0117.jpgMais de um mês para ler um livro. Significa que ele ou é bastante longo e precisei de tempo ou é enfadonho e eu não queria ler. No caso de “Kafka à Beira-Mar” é a segunda opção.

A história do livro na verdade não se distingue tanto assim do primeiro livro do autor que li – “Minha Querida Sputnik”. Ambos os livros tratam de personagens jovens, que estão se deparando com questões existencialistas e experimentam sensações fantásticas que separam a parte material do espiritual.

Há no livro uma distinção entre duas narrativas que não exatamente se encontram, mas se tocam mais ao fim do livro, colocados em capítulos alternados. Kafka Tamura é um rapaz de 15 anos que foge da casa que dividia com o pai apenas com uma mochila nas costas, o aparelho de reprodução de música e suas questões a resolver. Disposto a ir para uma parte do Japão distante de Tóquio, Tamura acaba em Takamatsu onde consegue amizade com o funcionário de uma biblioteca e conhece a misteriosa Sra. Saeki. Tamura carrega nas costas não só o peso de sua mochila, mas também a profecia do pai de que um dia ele o mataria e se deitaria com a mãe (bem Édipo mesmo). Para conversar, o menino confia seus segredos mais ao Menino Corvo, uma entidade imaterial que aparece apenas em certos momentos.

A outra história do livro é a do idoso Nakata. O velhinho não nasceu com problemas mentais, mas durante a infância um estranho incidente transformou o menino brilhante em alguém com séria deficiência intelectual e com o estranho dom de falar com gatos. Nakata complementa a renda que o governo lhe dá fazendo pequenos trabalhos de busca de gatinhos perdidos em sua vizinhança. Um dia, entretanto, em uma dessas buscas, ele acaba se deparando com Johnnie Walker e matando a figura fictícia. Após o assassinato, o idoso pega várias caronas, sempre se dirigindo a um ponto no horizonte que parece estar chamando-o. No caminho encontra um companheiro, o motorista Hoshino, que acabará auxiliando-o na missão predestinada.

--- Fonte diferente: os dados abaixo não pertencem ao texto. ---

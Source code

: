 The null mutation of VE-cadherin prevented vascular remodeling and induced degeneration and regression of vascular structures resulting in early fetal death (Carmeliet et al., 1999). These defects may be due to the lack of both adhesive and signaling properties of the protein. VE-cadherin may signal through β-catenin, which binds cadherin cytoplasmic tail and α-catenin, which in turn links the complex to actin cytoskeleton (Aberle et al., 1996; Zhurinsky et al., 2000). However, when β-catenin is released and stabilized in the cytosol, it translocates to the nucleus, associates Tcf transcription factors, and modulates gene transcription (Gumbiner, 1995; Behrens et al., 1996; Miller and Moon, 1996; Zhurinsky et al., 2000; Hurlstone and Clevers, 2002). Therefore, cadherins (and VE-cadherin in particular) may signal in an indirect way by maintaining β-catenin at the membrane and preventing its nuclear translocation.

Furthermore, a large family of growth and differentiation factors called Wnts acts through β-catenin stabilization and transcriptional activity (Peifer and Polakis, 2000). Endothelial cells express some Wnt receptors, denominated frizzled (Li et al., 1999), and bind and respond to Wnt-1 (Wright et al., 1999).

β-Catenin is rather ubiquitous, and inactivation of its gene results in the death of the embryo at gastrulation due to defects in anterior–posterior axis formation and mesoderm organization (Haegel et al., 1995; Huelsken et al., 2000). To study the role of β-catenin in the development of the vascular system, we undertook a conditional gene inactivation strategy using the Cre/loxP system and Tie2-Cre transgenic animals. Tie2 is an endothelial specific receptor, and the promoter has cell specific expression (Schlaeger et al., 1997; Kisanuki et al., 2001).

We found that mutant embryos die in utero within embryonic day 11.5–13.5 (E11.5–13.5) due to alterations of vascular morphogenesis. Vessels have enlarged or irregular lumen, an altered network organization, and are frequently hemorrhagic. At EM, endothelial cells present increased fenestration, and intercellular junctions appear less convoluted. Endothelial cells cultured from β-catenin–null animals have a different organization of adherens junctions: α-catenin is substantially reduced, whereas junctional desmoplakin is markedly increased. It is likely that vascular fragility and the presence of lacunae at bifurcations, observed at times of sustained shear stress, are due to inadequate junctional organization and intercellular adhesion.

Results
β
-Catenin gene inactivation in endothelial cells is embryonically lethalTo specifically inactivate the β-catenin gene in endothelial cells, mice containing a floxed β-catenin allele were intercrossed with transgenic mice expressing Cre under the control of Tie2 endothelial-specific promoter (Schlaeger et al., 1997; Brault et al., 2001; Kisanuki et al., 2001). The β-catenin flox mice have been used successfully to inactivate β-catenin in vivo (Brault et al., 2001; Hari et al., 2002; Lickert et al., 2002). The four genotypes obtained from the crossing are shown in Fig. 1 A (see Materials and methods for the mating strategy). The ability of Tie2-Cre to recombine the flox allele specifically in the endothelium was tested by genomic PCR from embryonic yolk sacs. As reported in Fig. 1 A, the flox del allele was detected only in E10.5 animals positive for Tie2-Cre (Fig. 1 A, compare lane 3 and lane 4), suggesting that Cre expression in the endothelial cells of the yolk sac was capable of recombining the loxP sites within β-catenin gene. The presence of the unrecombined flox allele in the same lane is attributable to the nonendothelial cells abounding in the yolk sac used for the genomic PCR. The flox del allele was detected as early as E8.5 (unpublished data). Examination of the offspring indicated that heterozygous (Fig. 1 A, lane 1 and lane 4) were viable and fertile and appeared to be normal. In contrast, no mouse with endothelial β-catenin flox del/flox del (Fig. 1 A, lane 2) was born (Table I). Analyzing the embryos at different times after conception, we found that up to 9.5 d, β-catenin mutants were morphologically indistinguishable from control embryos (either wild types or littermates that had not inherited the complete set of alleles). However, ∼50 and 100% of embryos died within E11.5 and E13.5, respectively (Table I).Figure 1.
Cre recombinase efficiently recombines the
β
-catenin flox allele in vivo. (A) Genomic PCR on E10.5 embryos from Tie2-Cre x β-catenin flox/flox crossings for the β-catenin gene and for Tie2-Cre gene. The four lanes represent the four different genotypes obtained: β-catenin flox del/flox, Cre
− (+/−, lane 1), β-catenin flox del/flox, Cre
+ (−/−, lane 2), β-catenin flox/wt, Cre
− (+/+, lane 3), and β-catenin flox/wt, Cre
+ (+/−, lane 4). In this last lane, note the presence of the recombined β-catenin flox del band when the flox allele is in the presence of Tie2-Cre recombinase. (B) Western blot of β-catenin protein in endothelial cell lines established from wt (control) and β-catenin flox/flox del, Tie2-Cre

Sobre o que achei do livro: como disse ao princípio, a leitura sofreu muitos perrengues por ser parada e enfadonha. Mesmo nas férias, era difícil encontrar a disposição de abrir o livro e encarar mais um capítulo. Para tentar contrabalancear, comecei a tentar sempre parar em um capítulo sobre Nakata, que achava mais interessantes do que os dedicados a Kafka, um personagem que estou certa de que saiu diretamente dos desejos de realização do autor. Kafka é um personagem meio overpowered: alto, forte, com um pênis bonito (não estou nem brincando…), que ao mesmo tempo é culto e apreciador de boas leituras e suas conversas são sempre muito aprofundadas. Ou seja, um  adolescente de 15 anos que não existe em lugar algum a não ser nos desejos de alguém de reter o melhor de todos os mundos (juventude, força, beleza e sabedoria). Ao mesmo tempo, algumas histórias mais interessantes são apenas pinceladas, como a de Oshima e Hoshino, personagens relegados a um papel secundário. A escrita de Murakami, entretanto, ainda sofre daquele problema que falei na primeira vez: dá para sentir quase o gostinho do orgulho exagerado do autor sobre sua própria obra e suas descrições algo desnecessárias, um certo gostinho de egocentrismo difícil de engolir. E cada vez entendo menos o pessoal que adora tanto o autor, mas pode ser apenas pelo fato de eu sempre preferir o gênero mais realista nos livros.